(Source texts of formatted documents)
▬▬▬

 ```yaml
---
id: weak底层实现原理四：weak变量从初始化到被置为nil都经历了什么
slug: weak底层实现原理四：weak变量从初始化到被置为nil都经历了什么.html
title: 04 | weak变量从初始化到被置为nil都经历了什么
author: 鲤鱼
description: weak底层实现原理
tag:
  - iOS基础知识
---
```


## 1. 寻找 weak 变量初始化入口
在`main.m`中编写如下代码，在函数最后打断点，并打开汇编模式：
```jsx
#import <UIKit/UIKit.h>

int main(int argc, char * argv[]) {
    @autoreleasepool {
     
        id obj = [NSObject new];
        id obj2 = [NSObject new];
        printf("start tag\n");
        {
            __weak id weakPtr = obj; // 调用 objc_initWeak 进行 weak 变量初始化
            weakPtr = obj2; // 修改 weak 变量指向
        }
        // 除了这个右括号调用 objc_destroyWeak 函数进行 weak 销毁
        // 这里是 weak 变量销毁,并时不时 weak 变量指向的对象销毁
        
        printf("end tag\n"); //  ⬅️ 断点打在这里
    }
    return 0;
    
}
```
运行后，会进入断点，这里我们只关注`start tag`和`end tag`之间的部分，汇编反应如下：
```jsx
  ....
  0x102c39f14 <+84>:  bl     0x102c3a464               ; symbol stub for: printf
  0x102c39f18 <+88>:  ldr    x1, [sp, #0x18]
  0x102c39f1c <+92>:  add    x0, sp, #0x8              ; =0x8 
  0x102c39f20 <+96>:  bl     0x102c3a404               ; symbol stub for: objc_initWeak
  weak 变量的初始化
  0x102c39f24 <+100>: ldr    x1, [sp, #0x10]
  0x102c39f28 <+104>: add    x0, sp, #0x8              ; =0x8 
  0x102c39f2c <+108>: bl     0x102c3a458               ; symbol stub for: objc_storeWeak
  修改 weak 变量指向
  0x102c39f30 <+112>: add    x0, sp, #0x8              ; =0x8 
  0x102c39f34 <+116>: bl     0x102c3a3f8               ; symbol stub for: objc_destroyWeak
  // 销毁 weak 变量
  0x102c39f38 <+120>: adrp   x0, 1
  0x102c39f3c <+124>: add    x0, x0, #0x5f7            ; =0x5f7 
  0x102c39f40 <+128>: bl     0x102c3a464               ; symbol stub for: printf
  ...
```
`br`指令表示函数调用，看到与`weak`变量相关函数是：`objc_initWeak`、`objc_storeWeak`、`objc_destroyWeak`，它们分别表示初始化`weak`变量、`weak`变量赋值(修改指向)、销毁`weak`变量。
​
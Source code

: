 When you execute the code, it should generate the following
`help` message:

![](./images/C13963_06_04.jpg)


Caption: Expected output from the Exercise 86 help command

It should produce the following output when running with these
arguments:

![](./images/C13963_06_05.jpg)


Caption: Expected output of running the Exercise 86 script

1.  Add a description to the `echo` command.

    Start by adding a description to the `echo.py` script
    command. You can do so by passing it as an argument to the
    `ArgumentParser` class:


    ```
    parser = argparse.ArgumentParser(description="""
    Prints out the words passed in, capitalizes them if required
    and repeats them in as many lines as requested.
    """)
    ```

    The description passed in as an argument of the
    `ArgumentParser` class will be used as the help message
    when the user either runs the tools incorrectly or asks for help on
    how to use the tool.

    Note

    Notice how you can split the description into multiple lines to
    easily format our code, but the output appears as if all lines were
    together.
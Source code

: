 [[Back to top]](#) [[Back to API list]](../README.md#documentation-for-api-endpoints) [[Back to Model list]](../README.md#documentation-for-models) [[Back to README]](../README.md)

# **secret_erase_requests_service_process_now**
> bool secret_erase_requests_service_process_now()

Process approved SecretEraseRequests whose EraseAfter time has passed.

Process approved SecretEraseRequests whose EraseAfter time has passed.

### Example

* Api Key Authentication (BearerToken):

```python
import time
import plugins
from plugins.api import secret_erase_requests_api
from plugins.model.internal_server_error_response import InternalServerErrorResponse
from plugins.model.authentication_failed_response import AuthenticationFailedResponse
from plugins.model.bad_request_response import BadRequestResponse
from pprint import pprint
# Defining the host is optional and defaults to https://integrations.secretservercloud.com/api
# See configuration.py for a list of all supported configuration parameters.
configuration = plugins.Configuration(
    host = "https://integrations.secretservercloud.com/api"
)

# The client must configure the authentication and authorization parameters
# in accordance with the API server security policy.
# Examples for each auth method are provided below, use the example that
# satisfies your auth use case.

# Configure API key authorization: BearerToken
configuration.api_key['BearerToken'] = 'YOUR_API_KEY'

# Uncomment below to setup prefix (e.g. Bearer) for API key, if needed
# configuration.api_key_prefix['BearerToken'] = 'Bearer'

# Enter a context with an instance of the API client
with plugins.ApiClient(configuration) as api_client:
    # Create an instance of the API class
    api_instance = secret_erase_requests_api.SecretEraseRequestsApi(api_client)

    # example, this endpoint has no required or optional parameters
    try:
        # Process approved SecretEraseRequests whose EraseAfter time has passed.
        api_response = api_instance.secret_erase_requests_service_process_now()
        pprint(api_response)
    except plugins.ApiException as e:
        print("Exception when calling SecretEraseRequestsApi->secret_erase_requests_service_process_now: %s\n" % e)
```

▬▬▬

→ ABOUT THIS TASK: Nothing in the records may change; write them out again in full.

→ WRITTEN ANSWER:
 ```yaml
---
id: weak底层实现原理四：weak变量从初始化到被置为nil都经历了什么
slug: weak底层实现原理四：weak变量从初始化到被置为nil都经历了什么.html
title: 04 | weak变量从初始化到被置为nil都经历了什么
author: 鲤鱼
description: weak底层实现原理
tag:
  - iOS基础知识
---
```


## 1. 寻找 weak 变量初始化入口
在`main.m`中编写如下代码，在函数最后打断点，并打开汇编模式：
```jsx
#import <UIKit/UIKit.h>

int main(int argc, char * argv[]) {
    @autoreleasepool {
     
        id obj = [NSObject new];
        id obj2 = [NSObject new];
        printf("start tag\n");
        {
            __weak id weakPtr = obj; // 调用 objc_initWeak 进行 weak 变量初始化
            weakPtr = obj2; // 修改 weak 变量指向
        }
        // 除了这个右括号调用 objc_destroyWeak 函数进行 weak 销毁
        // 这里是 weak 变量销毁,并时不时 weak 变量指向的对象销毁
        
        printf("end tag\n"); //  ⬅️ 断点打在这里
    }
    return 0;
    
}
```
运行后，会进入断点，这里我们只关注`start tag`和`end tag`之间的部分，汇编反应如下：
```jsx
  ....
  0x102c39f14 <+84>:  bl     0x102c3a464               ; symbol stub for: printf
  0x102c39f18 <+88>:  ldr    x1, [sp, #0x18]
  0x102c39f1c <+92>:  add    x0, sp, #0x8              ; =0x8 
  0x102c39f20 <+96>:  bl     0x102c3a404               ; symbol stub for: objc_initWeak
  weak 变量的初始化
  0x102c39f24 <+100>: ldr    x1, [sp, #0x10]
  0x102c39f28 <+104>: add    x0, sp, #0x8              ; =0x8 
  0x102c39f2c <+108>: bl     0x102c3a458               ; symbol stub for: objc_storeWeak
  修改 weak 变量指向
  0x102c39f30 <+112>: add    x0, sp, #0x8              ; =0x8 
  0x102c39f34 <+116>: bl     0x102c3a3f8               ; symbol stub for: objc_destroyWeak
  // 销毁 weak 变量
  0x102c39f38 <+120>: adrp   x0, 1
  0x102c39f3c <+124>: add    x0, x0, #0x5f7            ; =0x5f7 
  0x102c39f40 <+128>: bl     0x102c3a464               ; symbol stub for: printf
  ...
```
`br`指令表示函数调用，看到与`weak`变量相关函数是：`objc_initWeak`、`objc_storeWeak`、`objc_destroyWeak`，它们分别表示初始化`weak`变量、`weak`变量赋值(修改指向)、销毁`weak`变量。
​
Source code

: When you execute the code, it should generate the following
`help` message:

![](./images/C13963_06_04.jpg)


Caption: Expected output from the Exercise 86 help command

It should produce the following output when running with these
arguments:

![](./images/C13963_06_05.jpg)


Caption: Expected output of running the Exercise 86 script

1.  Add a description to the `echo` command.

    Start by adding a description to the `echo.py` script
    command. You can do so by passing it as an argument to the
    `ArgumentParser` class:


    ```
    parser = argparse.ArgumentParser(description="""
    Prints out the words passed in, capitalizes them if required
    and repeats them in as many lines as requested.
    """)
    ```

    The description passed in as an argument of the
    `ArgumentParser` class will be used as the help message
    when the user either runs the tools incorrectly or asks for help on
    how to use the tool.

    Note

    Notice how you can split the description into multiple lines to
    easily format our code, but the output appears as if all lines were
    together.
Source code

: [[Back to top]](#) [[Back to API list]](../README.md#documentation-for-api-endpoints) [[Back to Model list]](../README.md#documentation-for-models) [[Back to README]](../README.md)

# **secret_erase_requests_service_process_now**
> bool secret_erase_requests_service_process_now()

Process approved SecretEraseRequests whose EraseAfter time has passed.

Process approved SecretEraseRequests whose EraseAfter time has passed.

### Example

* Api Key Authentication (BearerToken):

```python
import time
import plugins
from plugins.api import secret_erase_requests_api
from plugins.model.internal_server_error_response import InternalServerErrorResponse
from plugins.model.authentication_failed_response import AuthenticationFailedResponse
from plugins.model.bad_request_response import BadRequestResponse
from pprint import pprint
# Defining the host is optional and defaults to https://integrations.secretservercloud.com/api
# See configuration.py for a list of all supported configuration parameters.
configuration = plugins.Configuration(
    host = "https://integrations.secretservercloud.com/api"
)

# The client must configure the authentication and authorization parameters
# in accordance with the API server security policy.
# Examples for each auth method are provided below, use the example that
# satisfies your auth use case.

# Configure API key authorization: BearerToken
configuration.api_key['BearerToken'] = 'YOUR_API_KEY'

# Uncomment below to setup prefix (e.g. Bearer) for API key, if needed
# configuration.api_key_prefix['BearerToken'] = 'Bearer'

# Enter a context with an instance of the API client
with plugins.ApiClient(configuration) as api_client:
    # Create an instance of the API class
    api_instance = secret_erase_requests_api.SecretEraseRequestsApi(api_client)

    # example, this endpoint has no required or optional parameters
    try:
        # Process approved SecretEraseRequests whose EraseAfter time has passed.
        api_response = api_instance.secret_erase_requests_service_process_now()
        pprint(api_response)
    except plugins.ApiException as e:
        print("Exception when calling SecretEraseRequestsApi->secret_erase_requests_service_process_now: %s\n" % e)
```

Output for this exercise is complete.